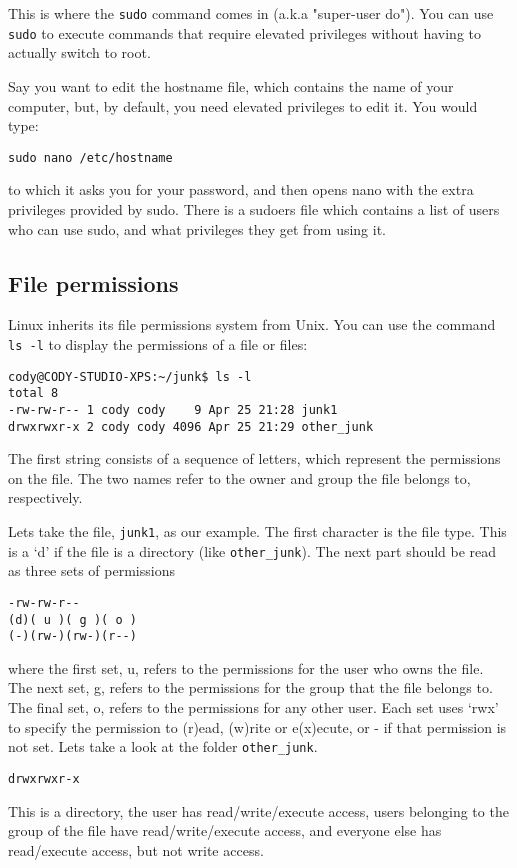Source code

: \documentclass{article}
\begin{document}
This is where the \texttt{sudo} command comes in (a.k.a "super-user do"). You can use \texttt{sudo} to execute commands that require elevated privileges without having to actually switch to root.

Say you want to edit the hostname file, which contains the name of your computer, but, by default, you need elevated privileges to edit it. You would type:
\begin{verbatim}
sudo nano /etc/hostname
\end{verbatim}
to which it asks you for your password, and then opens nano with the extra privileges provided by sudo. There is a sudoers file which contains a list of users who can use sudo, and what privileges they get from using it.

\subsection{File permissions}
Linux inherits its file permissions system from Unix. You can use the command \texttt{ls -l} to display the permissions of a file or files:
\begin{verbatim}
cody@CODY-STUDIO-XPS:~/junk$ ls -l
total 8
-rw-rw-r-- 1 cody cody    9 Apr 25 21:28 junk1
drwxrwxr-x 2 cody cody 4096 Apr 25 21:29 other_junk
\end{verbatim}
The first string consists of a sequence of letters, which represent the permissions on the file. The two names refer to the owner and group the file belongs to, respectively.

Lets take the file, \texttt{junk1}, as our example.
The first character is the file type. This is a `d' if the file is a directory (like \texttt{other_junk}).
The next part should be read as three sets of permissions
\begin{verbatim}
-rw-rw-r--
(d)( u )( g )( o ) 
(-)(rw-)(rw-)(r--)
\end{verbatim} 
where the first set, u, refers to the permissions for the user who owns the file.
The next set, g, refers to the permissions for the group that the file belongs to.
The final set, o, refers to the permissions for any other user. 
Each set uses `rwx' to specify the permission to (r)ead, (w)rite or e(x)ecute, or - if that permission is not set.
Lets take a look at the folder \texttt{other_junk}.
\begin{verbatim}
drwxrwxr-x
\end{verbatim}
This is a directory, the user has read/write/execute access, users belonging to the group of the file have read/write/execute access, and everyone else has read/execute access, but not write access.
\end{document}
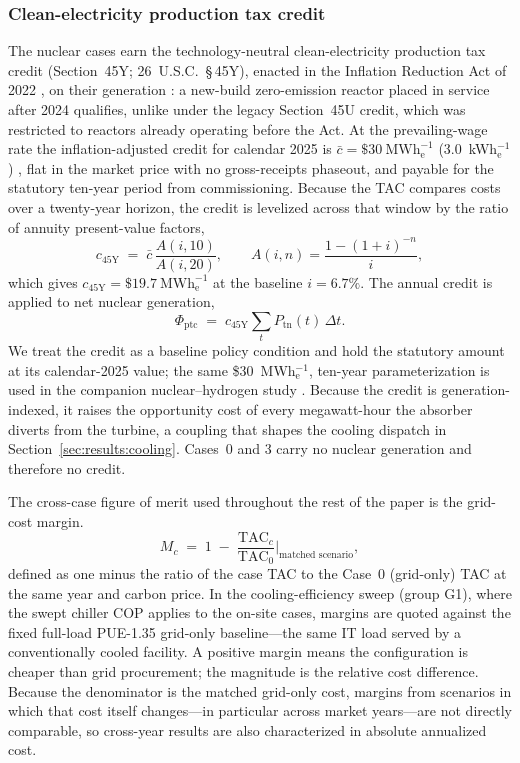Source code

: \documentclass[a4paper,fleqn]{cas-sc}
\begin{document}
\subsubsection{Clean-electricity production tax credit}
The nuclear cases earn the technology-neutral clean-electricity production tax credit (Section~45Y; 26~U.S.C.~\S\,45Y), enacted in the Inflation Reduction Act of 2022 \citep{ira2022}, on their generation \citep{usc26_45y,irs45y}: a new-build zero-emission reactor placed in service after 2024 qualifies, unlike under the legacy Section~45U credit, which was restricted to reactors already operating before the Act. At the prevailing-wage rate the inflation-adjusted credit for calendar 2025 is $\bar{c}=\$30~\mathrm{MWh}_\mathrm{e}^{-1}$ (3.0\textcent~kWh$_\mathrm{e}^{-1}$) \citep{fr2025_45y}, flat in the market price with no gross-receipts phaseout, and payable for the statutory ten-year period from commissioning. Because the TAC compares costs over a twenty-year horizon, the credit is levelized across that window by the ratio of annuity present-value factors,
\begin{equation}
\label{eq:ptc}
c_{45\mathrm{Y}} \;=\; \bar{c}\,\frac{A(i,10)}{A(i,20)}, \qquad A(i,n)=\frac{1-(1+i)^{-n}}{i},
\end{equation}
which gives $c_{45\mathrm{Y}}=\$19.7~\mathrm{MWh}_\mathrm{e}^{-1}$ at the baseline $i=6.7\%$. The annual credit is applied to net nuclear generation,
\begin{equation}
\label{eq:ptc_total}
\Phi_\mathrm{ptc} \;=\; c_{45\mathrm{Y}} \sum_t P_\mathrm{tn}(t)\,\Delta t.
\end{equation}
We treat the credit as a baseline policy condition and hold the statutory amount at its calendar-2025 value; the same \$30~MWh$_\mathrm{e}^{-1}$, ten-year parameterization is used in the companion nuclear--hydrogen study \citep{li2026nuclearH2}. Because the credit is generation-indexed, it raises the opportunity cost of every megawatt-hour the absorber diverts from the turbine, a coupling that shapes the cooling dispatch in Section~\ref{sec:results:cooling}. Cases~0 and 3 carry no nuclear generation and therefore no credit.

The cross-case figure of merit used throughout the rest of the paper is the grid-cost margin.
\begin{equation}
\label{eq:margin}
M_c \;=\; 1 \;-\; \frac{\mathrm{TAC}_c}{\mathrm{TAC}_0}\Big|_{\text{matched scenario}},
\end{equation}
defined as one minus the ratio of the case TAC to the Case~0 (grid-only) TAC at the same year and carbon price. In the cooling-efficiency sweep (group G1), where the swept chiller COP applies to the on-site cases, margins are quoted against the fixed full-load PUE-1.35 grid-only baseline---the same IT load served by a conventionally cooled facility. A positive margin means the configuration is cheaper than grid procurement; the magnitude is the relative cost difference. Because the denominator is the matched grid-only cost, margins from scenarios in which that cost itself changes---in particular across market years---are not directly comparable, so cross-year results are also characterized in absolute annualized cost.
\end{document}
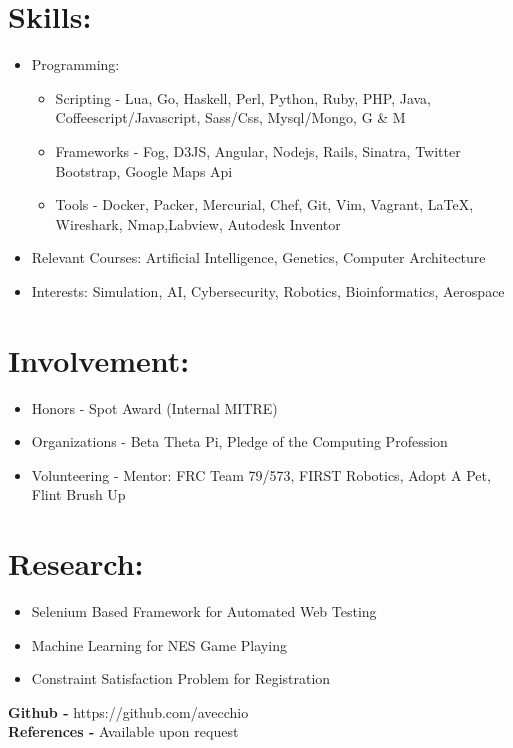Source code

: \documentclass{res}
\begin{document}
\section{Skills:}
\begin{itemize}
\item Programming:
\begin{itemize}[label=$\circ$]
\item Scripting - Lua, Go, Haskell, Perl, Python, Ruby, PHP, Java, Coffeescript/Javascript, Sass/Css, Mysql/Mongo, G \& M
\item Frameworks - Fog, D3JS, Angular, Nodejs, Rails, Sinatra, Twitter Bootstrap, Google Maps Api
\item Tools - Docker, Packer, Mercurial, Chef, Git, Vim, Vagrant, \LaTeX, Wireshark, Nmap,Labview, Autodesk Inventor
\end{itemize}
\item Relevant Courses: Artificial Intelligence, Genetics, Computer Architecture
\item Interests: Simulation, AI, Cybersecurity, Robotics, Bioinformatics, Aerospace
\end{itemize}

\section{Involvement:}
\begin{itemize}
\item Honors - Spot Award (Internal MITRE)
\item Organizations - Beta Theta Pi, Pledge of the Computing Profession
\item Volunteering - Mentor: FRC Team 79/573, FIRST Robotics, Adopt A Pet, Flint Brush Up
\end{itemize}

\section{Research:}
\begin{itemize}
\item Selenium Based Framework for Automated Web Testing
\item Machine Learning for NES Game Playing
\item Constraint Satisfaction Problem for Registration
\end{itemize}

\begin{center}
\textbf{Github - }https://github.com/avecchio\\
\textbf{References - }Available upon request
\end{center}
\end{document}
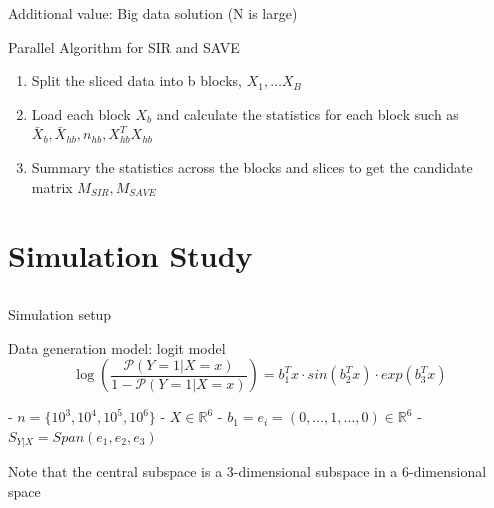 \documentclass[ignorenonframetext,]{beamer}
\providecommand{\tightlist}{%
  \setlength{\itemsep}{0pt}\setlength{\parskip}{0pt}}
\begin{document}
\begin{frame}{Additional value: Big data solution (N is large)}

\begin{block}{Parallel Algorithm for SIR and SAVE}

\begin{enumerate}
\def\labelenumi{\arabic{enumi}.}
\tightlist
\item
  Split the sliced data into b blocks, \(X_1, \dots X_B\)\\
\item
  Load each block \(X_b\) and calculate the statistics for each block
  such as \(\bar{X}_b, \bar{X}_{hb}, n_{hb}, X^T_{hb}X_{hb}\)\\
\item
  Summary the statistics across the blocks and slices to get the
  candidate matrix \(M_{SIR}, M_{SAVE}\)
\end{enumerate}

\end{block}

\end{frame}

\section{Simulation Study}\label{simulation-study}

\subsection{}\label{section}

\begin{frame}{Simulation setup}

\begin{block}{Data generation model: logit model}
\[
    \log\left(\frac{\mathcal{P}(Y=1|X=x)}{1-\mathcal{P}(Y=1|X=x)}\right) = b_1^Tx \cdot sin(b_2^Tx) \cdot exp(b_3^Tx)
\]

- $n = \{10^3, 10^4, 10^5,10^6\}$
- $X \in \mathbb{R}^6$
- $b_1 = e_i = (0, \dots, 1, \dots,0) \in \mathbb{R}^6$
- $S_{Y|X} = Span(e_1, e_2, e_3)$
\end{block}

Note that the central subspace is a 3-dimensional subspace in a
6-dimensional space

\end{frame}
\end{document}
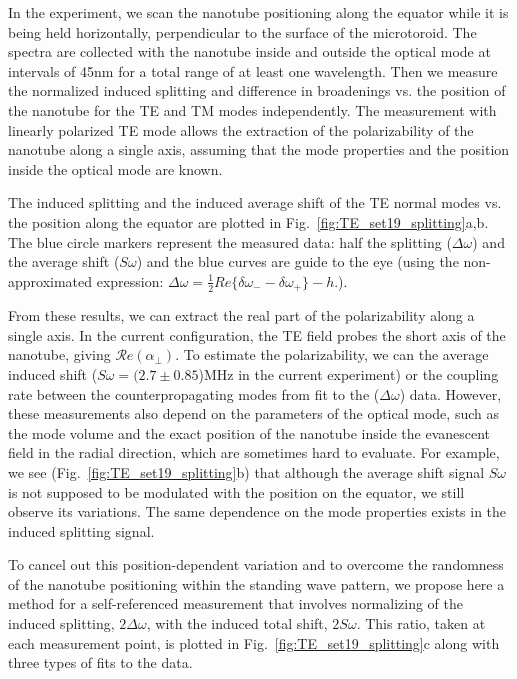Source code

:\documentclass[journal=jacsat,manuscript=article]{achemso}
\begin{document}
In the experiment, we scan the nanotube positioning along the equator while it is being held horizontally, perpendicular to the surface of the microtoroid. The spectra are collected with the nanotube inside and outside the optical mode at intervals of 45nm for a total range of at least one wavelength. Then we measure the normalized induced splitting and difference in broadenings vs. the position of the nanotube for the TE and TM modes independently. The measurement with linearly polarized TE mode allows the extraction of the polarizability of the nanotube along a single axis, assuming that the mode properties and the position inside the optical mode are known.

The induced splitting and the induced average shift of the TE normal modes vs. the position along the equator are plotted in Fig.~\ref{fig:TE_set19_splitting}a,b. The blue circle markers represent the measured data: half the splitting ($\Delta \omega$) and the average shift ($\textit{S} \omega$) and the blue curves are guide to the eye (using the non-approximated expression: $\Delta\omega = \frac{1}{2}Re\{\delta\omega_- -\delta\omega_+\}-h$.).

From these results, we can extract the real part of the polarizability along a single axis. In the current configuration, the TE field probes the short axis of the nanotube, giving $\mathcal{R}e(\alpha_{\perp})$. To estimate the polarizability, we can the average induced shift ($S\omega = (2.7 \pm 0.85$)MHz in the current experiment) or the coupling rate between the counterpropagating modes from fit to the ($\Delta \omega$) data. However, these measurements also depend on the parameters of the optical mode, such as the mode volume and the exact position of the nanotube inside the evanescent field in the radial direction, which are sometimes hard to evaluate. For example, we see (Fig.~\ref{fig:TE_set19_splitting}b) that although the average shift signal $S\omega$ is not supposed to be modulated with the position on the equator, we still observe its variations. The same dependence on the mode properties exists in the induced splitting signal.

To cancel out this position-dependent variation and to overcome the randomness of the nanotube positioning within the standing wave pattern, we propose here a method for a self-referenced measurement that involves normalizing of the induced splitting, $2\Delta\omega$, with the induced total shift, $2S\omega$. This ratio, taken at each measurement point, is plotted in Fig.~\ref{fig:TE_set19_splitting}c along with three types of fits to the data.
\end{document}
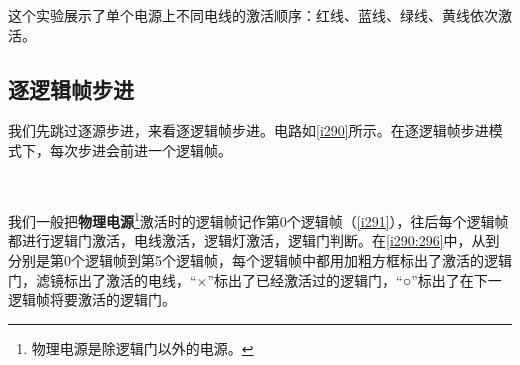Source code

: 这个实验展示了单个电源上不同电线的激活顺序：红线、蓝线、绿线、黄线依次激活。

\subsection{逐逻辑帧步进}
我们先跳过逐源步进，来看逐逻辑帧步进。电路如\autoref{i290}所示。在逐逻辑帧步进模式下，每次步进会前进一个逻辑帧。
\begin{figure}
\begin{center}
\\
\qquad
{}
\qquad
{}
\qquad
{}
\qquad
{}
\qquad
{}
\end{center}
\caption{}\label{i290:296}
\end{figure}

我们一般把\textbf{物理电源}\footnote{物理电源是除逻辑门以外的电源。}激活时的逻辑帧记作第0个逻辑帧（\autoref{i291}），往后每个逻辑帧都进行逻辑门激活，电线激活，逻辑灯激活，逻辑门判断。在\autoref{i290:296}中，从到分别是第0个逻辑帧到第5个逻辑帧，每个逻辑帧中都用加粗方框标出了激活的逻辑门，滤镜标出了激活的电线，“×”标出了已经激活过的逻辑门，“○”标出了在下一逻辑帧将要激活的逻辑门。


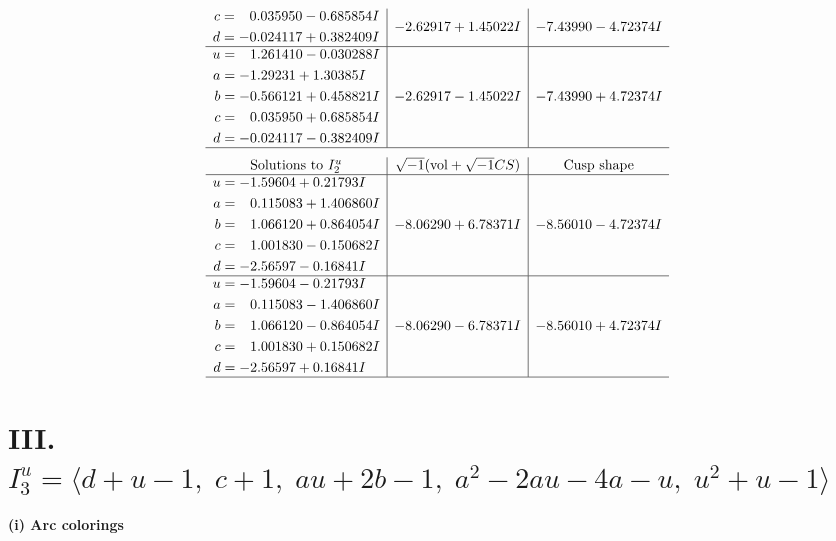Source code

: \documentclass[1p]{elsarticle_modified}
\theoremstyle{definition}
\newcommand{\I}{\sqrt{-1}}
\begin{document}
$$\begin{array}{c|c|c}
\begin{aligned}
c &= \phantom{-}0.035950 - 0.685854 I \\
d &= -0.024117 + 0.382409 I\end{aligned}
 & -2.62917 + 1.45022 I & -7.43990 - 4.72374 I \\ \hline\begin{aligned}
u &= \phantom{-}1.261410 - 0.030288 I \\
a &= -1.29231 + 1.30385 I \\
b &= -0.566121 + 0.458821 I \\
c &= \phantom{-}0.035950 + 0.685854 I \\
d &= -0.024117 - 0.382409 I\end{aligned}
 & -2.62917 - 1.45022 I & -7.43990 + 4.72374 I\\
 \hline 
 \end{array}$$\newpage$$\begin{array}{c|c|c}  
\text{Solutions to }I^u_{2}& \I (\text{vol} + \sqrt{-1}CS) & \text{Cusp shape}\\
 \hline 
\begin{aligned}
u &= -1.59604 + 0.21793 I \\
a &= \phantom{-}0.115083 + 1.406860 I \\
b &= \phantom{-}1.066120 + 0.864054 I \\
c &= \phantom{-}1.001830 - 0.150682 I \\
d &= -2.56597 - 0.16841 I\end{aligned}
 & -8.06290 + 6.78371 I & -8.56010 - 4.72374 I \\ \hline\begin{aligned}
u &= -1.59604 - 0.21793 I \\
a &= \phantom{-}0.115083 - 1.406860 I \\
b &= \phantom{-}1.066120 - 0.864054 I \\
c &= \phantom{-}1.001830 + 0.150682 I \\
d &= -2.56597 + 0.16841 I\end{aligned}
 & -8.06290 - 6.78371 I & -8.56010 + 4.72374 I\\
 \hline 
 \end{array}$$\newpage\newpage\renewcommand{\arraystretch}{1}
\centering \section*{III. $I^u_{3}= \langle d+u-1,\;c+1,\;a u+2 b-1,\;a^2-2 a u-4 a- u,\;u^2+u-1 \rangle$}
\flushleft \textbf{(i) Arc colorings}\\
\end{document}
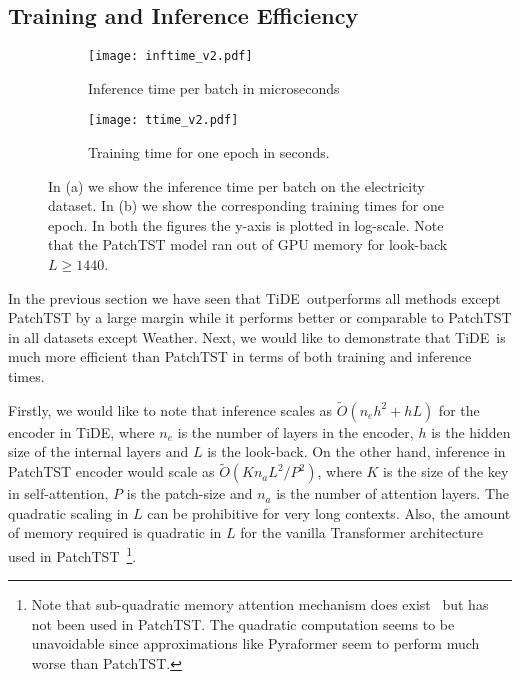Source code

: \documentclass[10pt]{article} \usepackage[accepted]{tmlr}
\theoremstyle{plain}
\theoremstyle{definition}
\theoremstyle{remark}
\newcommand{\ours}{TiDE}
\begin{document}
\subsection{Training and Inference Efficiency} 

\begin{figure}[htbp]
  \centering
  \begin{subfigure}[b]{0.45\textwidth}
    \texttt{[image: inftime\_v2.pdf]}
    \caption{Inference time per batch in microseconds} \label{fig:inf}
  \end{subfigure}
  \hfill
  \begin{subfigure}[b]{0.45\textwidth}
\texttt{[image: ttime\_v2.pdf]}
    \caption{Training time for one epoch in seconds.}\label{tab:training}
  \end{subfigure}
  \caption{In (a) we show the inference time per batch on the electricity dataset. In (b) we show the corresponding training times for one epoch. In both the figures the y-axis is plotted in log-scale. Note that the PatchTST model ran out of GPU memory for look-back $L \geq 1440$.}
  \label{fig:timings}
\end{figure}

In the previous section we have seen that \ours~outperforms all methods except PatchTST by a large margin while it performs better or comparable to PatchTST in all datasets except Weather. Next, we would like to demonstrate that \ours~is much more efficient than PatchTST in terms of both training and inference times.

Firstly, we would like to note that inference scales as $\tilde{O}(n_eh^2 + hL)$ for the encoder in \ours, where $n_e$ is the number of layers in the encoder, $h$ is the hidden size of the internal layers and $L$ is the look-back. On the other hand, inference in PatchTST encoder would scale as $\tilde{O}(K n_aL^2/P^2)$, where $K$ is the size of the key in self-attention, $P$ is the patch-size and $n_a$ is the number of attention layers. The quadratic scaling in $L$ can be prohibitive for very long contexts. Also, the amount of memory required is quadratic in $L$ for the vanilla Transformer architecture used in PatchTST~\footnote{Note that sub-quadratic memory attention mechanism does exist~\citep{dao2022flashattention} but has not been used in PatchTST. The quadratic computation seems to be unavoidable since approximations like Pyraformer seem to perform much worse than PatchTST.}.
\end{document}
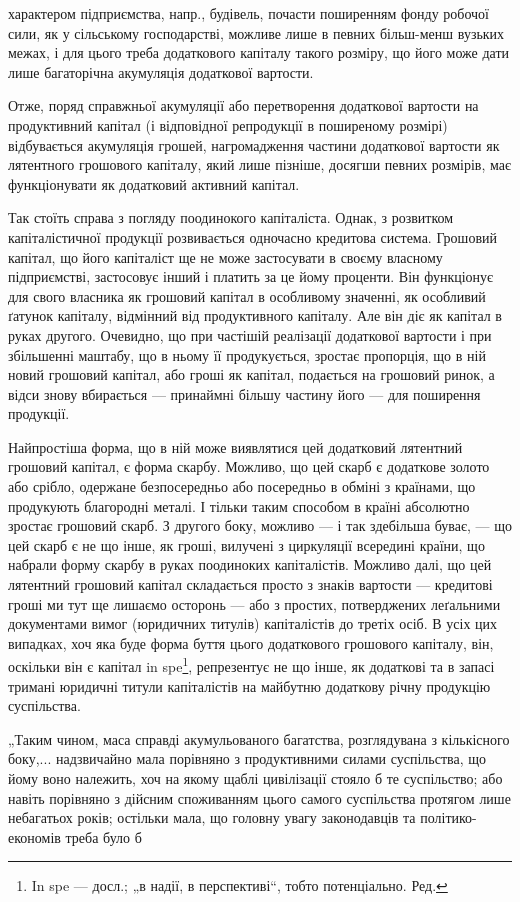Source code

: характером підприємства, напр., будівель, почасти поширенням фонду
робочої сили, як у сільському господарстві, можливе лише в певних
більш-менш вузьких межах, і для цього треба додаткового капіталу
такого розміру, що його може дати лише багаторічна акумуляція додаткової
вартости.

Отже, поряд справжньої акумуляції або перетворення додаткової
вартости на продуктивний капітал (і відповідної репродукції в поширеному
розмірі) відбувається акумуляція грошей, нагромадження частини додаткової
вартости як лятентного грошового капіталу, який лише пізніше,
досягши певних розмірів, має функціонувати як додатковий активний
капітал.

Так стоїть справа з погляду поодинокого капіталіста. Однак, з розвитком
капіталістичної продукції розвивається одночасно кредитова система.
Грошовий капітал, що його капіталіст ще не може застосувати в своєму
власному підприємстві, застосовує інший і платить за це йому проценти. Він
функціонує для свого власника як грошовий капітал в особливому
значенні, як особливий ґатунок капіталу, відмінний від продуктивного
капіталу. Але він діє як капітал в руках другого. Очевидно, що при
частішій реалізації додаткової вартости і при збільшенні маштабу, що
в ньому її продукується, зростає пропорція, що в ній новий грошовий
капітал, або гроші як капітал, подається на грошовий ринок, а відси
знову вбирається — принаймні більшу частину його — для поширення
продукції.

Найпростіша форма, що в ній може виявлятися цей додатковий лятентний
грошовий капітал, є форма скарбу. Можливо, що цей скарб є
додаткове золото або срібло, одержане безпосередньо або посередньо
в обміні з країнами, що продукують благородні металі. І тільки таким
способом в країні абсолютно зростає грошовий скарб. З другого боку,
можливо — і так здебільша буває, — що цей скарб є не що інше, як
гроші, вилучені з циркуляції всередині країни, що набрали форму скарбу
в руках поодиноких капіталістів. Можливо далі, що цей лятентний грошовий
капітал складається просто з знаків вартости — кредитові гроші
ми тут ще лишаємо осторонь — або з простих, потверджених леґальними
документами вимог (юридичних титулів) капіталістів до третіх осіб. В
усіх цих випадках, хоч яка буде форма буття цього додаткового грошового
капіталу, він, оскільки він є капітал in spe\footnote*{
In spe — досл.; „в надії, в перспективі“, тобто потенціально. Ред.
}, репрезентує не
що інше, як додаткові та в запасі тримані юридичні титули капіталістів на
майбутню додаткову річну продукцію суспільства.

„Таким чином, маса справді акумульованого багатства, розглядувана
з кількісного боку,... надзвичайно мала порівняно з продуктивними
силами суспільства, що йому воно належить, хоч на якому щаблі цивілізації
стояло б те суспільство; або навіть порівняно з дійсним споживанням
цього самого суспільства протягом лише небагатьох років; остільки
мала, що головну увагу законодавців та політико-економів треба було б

**Directions**
Whichever lines of the data include the word "execute", pull them out.

**Task answer**
This is where the \texttt{sudo} command comes in (a.k.a "super-user do"). You can use \texttt{sudo} to execute commands that require elevated privileges without having to actually switch to root.
This is a directory, the user has read/write/execute access, users belonging to the group of the file have read/write/execute access, and everyone else has read/execute access, but not write access.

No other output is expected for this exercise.